EXERCISE GOAL
Which of the lines below include "Information"? Each one should be copied out.

SUPPLIED MATERIAL
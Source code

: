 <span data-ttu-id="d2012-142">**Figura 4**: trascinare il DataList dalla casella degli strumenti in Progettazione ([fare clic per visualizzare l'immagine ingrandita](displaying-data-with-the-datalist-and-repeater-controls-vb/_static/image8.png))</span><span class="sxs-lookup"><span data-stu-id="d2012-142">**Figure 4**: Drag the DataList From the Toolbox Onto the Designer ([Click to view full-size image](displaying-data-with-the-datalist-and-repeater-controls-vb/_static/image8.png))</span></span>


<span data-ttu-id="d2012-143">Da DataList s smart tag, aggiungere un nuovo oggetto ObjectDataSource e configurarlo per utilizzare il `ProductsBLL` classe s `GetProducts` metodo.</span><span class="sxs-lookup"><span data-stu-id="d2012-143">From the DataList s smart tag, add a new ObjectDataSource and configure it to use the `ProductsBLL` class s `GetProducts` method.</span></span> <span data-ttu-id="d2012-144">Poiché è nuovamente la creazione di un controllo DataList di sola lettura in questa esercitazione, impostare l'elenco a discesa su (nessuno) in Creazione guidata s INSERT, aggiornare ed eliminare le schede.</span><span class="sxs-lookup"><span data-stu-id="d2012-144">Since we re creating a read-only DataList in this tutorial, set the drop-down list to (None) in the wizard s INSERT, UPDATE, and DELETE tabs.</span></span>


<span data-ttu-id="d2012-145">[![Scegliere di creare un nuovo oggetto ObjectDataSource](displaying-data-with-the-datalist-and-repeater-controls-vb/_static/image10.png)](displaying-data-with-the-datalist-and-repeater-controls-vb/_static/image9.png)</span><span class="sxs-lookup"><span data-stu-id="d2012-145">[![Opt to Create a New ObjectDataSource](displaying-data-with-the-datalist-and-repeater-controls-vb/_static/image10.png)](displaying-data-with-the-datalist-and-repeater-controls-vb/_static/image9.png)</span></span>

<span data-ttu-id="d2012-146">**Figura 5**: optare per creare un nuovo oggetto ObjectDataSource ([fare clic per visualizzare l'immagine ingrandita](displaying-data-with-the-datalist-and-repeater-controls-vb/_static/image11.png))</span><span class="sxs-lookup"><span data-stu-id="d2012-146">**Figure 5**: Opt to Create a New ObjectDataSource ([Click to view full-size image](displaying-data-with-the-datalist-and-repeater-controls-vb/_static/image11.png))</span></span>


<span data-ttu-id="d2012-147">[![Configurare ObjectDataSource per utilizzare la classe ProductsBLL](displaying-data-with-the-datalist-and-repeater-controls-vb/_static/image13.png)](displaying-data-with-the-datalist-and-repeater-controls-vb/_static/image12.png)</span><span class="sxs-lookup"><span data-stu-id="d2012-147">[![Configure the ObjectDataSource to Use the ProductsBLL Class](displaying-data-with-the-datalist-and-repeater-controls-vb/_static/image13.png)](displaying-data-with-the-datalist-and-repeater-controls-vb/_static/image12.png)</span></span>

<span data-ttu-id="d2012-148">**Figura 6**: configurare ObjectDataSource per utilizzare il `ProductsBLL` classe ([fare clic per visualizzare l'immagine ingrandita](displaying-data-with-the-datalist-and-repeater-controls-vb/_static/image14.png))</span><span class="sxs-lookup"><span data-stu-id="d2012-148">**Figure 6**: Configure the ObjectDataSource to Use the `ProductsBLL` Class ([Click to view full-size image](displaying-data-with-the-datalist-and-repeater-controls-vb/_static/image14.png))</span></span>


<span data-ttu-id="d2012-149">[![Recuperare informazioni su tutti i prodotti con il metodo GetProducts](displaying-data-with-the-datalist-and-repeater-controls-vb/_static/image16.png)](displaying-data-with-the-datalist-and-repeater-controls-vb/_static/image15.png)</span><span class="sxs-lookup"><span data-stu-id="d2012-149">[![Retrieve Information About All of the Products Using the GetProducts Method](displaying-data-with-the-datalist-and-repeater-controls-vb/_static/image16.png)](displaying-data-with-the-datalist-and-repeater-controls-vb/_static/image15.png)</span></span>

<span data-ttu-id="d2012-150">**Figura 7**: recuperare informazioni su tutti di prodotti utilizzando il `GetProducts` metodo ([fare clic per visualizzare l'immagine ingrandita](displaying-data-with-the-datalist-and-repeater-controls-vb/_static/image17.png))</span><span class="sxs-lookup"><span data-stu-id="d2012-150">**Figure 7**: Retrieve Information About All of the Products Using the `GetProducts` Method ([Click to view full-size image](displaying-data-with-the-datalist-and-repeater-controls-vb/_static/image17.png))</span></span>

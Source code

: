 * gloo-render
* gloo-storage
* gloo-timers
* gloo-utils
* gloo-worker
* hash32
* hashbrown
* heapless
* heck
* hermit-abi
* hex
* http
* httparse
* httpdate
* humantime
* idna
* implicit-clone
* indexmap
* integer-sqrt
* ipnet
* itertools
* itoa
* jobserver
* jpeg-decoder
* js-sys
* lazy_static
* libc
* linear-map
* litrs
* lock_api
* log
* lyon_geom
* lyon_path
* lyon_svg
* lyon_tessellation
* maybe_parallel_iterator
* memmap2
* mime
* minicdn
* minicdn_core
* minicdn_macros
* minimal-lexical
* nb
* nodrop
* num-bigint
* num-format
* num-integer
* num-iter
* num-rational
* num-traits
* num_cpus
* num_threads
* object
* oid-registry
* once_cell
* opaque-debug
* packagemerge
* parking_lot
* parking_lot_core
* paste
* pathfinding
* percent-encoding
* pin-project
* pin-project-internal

EXERCISE ANSWER
<span data-ttu-id="d2012-149">[![Recuperare informazioni su tutti i prodotti con il metodo GetProducts](displaying-data-with-the-datalist-and-repeater-controls-vb/_static/image16.png)](displaying-data-with-the-datalist-and-repeater-controls-vb/_static/image15.png)</span><span class="sxs-lookup"><span data-stu-id="d2012-149">[![Retrieve Information About All of the Products Using the GetProducts Method](displaying-data-with-the-datalist-and-repeater-controls-vb/_static/image16.png)](displaying-data-with-the-datalist-and-repeater-controls-vb/_static/image15.png)</span></span>
<span data-ttu-id="d2012-150">**Figura 7**: recuperare informazioni su tutti di prodotti utilizzando il `GetProducts` metodo ([fare clic per visualizzare l'immagine ingrandita](displaying-data-with-the-datalist-and-repeater-controls-vb/_static/image17.png))</span><span class="sxs-lookup"><span data-stu-id="d2012-150">**Figure 7**: Retrieve Information About All of the Products Using the `GetProducts` Method ([Click to view full-size image](displaying-data-with-the-datalist-and-repeater-controls-vb/_static/image17.png))</span></span>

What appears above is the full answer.